TASK TO COMPLETE
After reading the data, copy it out in full and exactly.

RECORDED DATA
::::::::::

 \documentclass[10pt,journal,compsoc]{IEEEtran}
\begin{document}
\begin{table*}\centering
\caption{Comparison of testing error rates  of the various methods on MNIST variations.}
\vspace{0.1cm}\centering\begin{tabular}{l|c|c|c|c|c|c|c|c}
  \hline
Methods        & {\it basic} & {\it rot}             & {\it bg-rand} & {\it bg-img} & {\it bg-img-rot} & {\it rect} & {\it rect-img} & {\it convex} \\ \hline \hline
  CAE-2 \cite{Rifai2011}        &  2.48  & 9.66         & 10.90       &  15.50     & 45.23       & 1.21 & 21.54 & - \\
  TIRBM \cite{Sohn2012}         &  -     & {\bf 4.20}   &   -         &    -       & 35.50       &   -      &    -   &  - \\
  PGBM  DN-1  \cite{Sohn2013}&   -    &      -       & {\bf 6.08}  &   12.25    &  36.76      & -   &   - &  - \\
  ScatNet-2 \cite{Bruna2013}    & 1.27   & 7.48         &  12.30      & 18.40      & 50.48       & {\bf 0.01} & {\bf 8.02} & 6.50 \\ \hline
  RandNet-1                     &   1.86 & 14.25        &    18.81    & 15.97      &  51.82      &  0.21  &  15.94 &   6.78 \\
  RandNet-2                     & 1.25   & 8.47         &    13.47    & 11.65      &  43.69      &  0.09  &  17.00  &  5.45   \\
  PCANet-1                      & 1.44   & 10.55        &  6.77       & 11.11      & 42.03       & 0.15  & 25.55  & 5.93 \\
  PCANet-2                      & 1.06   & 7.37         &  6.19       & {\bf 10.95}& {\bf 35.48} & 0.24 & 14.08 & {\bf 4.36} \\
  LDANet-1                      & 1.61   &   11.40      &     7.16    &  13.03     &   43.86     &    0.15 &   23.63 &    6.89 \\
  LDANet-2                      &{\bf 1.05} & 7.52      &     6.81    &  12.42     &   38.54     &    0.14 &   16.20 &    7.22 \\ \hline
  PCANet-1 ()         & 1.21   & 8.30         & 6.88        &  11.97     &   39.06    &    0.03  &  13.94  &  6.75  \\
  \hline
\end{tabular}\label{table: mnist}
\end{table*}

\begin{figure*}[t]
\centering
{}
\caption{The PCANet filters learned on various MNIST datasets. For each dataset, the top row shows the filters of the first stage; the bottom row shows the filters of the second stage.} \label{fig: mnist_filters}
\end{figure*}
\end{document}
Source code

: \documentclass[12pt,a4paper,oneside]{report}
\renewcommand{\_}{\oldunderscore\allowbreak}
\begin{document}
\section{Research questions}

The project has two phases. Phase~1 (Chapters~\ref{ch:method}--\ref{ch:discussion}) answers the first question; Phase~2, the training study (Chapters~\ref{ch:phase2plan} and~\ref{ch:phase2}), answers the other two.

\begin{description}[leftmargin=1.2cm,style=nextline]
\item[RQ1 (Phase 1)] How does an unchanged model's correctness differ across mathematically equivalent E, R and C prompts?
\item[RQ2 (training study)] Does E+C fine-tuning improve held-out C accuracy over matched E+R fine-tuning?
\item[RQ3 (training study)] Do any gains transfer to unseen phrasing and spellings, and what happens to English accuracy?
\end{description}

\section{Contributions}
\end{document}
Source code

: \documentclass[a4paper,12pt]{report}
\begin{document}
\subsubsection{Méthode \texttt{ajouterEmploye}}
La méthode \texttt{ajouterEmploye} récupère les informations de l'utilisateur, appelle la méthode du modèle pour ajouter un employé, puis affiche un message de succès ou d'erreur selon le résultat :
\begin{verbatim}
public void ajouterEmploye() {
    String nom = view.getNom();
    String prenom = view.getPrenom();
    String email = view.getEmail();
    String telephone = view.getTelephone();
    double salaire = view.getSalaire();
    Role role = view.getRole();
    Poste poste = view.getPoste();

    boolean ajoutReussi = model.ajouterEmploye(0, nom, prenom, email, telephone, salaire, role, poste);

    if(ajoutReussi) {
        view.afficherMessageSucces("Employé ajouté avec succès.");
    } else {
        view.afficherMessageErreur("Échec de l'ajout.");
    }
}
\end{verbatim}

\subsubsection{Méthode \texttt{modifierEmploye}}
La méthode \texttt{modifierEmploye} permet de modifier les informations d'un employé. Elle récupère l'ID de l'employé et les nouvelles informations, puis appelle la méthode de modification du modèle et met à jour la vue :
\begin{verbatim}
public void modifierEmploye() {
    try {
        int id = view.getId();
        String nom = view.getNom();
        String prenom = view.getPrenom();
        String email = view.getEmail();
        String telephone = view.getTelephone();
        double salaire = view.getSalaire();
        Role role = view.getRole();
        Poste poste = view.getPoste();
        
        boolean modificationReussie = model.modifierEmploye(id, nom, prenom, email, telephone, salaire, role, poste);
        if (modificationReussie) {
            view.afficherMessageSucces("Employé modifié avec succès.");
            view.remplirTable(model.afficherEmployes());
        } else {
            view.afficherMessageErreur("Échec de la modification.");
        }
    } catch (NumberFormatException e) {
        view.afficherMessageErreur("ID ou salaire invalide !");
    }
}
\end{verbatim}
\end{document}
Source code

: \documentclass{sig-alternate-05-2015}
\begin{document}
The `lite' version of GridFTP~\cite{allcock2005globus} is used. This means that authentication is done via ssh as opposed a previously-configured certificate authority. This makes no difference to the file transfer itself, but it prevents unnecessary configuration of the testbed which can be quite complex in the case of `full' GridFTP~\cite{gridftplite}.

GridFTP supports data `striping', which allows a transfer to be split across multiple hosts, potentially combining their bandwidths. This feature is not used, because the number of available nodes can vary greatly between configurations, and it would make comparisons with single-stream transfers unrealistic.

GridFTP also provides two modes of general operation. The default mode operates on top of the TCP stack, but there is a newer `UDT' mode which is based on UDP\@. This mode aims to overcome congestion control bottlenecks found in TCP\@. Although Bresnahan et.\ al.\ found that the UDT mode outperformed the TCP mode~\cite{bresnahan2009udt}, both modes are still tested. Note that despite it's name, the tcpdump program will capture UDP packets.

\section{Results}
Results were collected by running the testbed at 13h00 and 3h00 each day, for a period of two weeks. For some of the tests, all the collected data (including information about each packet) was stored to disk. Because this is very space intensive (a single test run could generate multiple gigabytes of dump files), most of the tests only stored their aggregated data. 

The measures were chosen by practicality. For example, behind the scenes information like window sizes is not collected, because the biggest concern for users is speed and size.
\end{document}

::::::::::

RESPONSE TO THE TASK
 \documentclass[10pt,journal,compsoc]{IEEEtran}
\begin{document}
\begin{table*}\centering
\caption{Comparison of testing error rates  of the various methods on MNIST variations.}
\vspace{0.1cm}\centering\begin{tabular}{l|c|c|c|c|c|c|c|c}
  \hline
Methods        & {\it basic} & {\it rot}             & {\it bg-rand} & {\it bg-img} & {\it bg-img-rot} & {\it rect} & {\it rect-img} & {\it convex} \\ \hline \hline
  CAE-2 \cite{Rifai2011}        &  2.48  & 9.66         & 10.90       &  15.50     & 45.23       & 1.21 & 21.54 & - \\
  TIRBM \cite{Sohn2012}         &  -     & {\bf 4.20}   &   -         &    -       & 35.50       &   -      &    -   &  - \\
  PGBM  DN-1  \cite{Sohn2013}&   -    &      -       & {\bf 6.08}  &   12.25    &  36.76      & -   &   - &  - \\
  ScatNet-2 \cite{Bruna2013}    & 1.27   & 7.48         &  12.30      & 18.40      & 50.48       & {\bf 0.01} & {\bf 8.02} & 6.50 \\ \hline
  RandNet-1                     &   1.86 & 14.25        &    18.81    & 15.97      &  51.82      &  0.21  &  15.94 &   6.78 \\
  RandNet-2                     & 1.25   & 8.47         &    13.47    & 11.65      &  43.69      &  0.09  &  17.00  &  5.45   \\
  PCANet-1                      & 1.44   & 10.55        &  6.77       & 11.11      & 42.03       & 0.15  & 25.55  & 5.93 \\
  PCANet-2                      & 1.06   & 7.37         &  6.19       & {\bf 10.95}& {\bf 35.48} & 0.24 & 14.08 & {\bf 4.36} \\
  LDANet-1                      & 1.61   &   11.40      &     7.16    &  13.03     &   43.86     &    0.15 &   23.63 &    6.89 \\
  LDANet-2                      &{\bf 1.05} & 7.52      &     6.81    &  12.42     &   38.54     &    0.14 &   16.20 &    7.22 \\ \hline
  PCANet-1 ()         & 1.21   & 8.30         & 6.88        &  11.97     &   39.06    &    0.03  &  13.94  &  6.75  \\
  \hline
\end{tabular}\label{table: mnist}
\end{table*}

\begin{figure*}[t]
\centering
{}
\caption{The PCANet filters learned on various MNIST datasets. For each dataset, the top row shows the filters of the first stage; the bottom row shows the filters of the second stage.} \label{fig: mnist_filters}
\end{figure*}
\end{document}
Source code

: \documentclass[12pt,a4paper,oneside]{report}
\renewcommand{\_}{\oldunderscore\allowbreak}
\begin{document}
\section{Research questions}

The project has two phases. Phase~1 (Chapters~\ref{ch:method}--\ref{ch:discussion}) answers the first question; Phase~2, the training study (Chapters~\ref{ch:phase2plan} and~\ref{ch:phase2}), answers the other two.

\begin{description}[leftmargin=1.2cm,style=nextline]
\item[RQ1 (Phase 1)] How does an unchanged model's correctness differ across mathematically equivalent E, R and C prompts?
\item[RQ2 (training study)] Does E+C fine-tuning improve held-out C accuracy over matched E+R fine-tuning?
\item[RQ3 (training study)] Do any gains transfer to unseen phrasing and spellings, and what happens to English accuracy?
\end{description}

\section{Contributions}
\end{document}
Source code

: \documentclass[a4paper,12pt]{report}
\begin{document}
\subsubsection{Méthode \texttt{ajouterEmploye}}
La méthode \texttt{ajouterEmploye} récupère les informations de l'utilisateur, appelle la méthode du modèle pour ajouter un employé, puis affiche un message de succès ou d'erreur selon le résultat :
\begin{verbatim}
public void ajouterEmploye() {
    String nom = view.getNom();
    String prenom = view.getPrenom();
    String email = view.getEmail();
    String telephone = view.getTelephone();
    double salaire = view.getSalaire();
    Role role = view.getRole();
    Poste poste = view.getPoste();

    boolean ajoutReussi = model.ajouterEmploye(0, nom, prenom, email, telephone, salaire, role, poste);

    if(ajoutReussi) {
        view.afficherMessageSucces("Employé ajouté avec succès.");
    } else {
        view.afficherMessageErreur("Échec de l'ajout.");
    }
}
\end{verbatim}

\subsubsection{Méthode \texttt{modifierEmploye}}
La méthode \texttt{modifierEmploye} permet de modifier les informations d'un employé. Elle récupère l'ID de l'employé et les nouvelles informations, puis appelle la méthode de modification du modèle et met à jour la vue :
\begin{verbatim}
public void modifierEmploye() {
    try {
        int id = view.getId();
        String nom = view.getNom();
        String prenom = view.getPrenom();
        String email = view.getEmail();
        String telephone = view.getTelephone();
        double salaire = view.getSalaire();
        Role role = view.getRole();
        Poste poste = view.getPoste();
        
        boolean modificationReussie = model.modifierEmploye(id, nom, prenom, email, telephone, salaire, role, poste);
        if (modificationReussie) {
            view.afficherMessageSucces("Employé modifié avec succès.");
            view.remplirTable(model.afficherEmployes());
        } else {
            view.afficherMessageErreur("Échec de la modification.");
        }
    } catch (NumberFormatException e) {
        view.afficherMessageErreur("ID ou salaire invalide !");
    }
}
\end{verbatim}
\end{document}
Source code

: \documentclass{sig-alternate-05-2015}
\begin{document}
The `lite' version of GridFTP~\cite{allcock2005globus} is used. This means that authentication is done via ssh as opposed a previously-configured certificate authority. This makes no difference to the file transfer itself, but it prevents unnecessary configuration of the testbed which can be quite complex in the case of `full' GridFTP~\cite{gridftplite}.

GridFTP supports data `striping', which allows a transfer to be split across multiple hosts, potentially combining their bandwidths. This feature is not used, because the number of available nodes can vary greatly between configurations, and it would make comparisons with single-stream transfers unrealistic.

GridFTP also provides two modes of general operation. The default mode operates on top of the TCP stack, but there is a newer `UDT' mode which is based on UDP\@. This mode aims to overcome congestion control bottlenecks found in TCP\@. Although Bresnahan et.\ al.\ found that the UDT mode outperformed the TCP mode~\cite{bresnahan2009udt}, both modes are still tested. Note that despite it's name, the tcpdump program will capture UDP packets.

\section{Results}
Results were collected by running the testbed at 13h00 and 3h00 each day, for a period of two weeks. For some of the tests, all the collected data (including information about each packet) was stored to disk. Because this is very space intensive (a single test run could generate multiple gigabytes of dump files), most of the tests only stored their aggregated data. 

The measures were chosen by practicality. For example, behind the scenes information like window sizes is not collected, because the biggest concern for users is speed and size.
\end{document}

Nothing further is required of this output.